All things about fireworks
History of Gunpowder
Gunpowder was not invented overnight, as far as historians can tell, it was a gradual process over hundreds of years to get from the initial discovery of an unknown explosive substance, to the sophisticated black powder that we know today. In 142 AD, during the Han Dynasty, a man named Wei Boyang wrote the first recorded text regarding gunpowder. He wrote about a concoction of three powders that would "fly and dance" violently in his “Book of the Kinship of the Three”, which detailed the experiments made by the early alchemists. It’s impossible to be absolutely certain that he was talking about gunpowder, but there is no other explosive known to scientists that uses three powders.
Chinese Taoist alchemists were certainly a major force behind the invention of gunpowder. Emperor Wu Di (156-87 B.C.) of the Han dynasty funded research by the alchemists on the secrets of eternal life. In their search for the elixir of life the alchemists experimented with the sulphur and saltpetre heating the substances in order to transform them.
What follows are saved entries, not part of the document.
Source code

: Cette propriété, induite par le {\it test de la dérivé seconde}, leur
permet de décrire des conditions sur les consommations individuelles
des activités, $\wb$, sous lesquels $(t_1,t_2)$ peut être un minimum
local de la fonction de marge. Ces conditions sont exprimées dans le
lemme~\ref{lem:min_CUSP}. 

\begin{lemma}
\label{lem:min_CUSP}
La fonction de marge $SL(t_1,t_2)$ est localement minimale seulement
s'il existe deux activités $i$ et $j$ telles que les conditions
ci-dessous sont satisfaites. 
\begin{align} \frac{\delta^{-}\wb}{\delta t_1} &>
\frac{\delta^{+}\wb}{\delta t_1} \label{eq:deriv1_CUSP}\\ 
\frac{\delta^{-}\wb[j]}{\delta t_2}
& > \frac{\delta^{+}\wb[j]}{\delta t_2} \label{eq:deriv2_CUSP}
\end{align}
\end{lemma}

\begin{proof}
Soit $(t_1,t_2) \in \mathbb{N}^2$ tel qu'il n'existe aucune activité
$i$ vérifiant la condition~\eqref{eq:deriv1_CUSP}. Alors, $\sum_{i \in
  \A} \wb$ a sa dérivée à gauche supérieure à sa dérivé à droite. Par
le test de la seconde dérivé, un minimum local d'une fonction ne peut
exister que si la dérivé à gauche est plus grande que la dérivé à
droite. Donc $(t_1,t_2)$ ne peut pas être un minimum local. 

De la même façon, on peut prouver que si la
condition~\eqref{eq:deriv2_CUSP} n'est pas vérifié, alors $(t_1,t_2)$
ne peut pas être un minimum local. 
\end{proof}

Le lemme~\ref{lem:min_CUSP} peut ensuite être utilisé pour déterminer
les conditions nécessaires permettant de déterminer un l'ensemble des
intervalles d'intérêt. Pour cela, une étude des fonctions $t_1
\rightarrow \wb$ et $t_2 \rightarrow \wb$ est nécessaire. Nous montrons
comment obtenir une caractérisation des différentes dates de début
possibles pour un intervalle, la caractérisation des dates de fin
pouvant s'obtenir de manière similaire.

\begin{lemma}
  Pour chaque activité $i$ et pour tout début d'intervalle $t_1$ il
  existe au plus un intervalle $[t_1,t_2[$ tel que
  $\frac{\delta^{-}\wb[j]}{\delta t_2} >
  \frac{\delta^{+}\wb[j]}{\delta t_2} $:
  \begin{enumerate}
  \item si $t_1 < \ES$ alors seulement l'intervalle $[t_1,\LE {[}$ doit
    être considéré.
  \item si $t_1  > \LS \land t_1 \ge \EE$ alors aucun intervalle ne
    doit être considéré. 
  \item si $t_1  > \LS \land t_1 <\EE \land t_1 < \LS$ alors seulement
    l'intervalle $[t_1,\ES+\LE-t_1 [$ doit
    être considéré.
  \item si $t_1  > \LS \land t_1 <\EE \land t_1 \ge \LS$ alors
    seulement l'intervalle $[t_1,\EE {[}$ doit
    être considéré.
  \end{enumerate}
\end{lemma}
By 300 AD, a scientist of the Chin dynasty called Ge Hong had actually written the ingredients of gunpowder and described the effects. He made gunpowder by mixing sulphur, charcoal, and saltpetre, also called potassium nitrate. Sulphur is found naturally in our environment as a yellow rock, it is mined and processed to create sulphur that can be used in gunpowder. You can make saltpetre with animal manure by leaving it to sit and decompose, potassium nitrate crystals form in the manure, and these can be drained off by washing the manure through with water. The three separate powders are then mixed together, using roughly fifteen parts of saltpetre to three parts of charcoal and two parts of sulphur. The reason gunpowder explodes is that it burns incredibly quickly and when it burns it releases hot gases that are larger in volume than the original powder, causing a rapid expansion, and thus the explosion.
Origin of fireworks
A firework can be defined as a combustible and/or explosive device for producing a striking display of light and/or a loud noise. Fireworks are used all around the world every day in celebrations ranging from small private birthday parties to state sponsored events. The quality and performance of fireworks has changed a lot since their accidental discovery, and now take on many shapes, forms, and an almost infinite range of colours. Here is a brief outline of the progression of fireworks over the centuries.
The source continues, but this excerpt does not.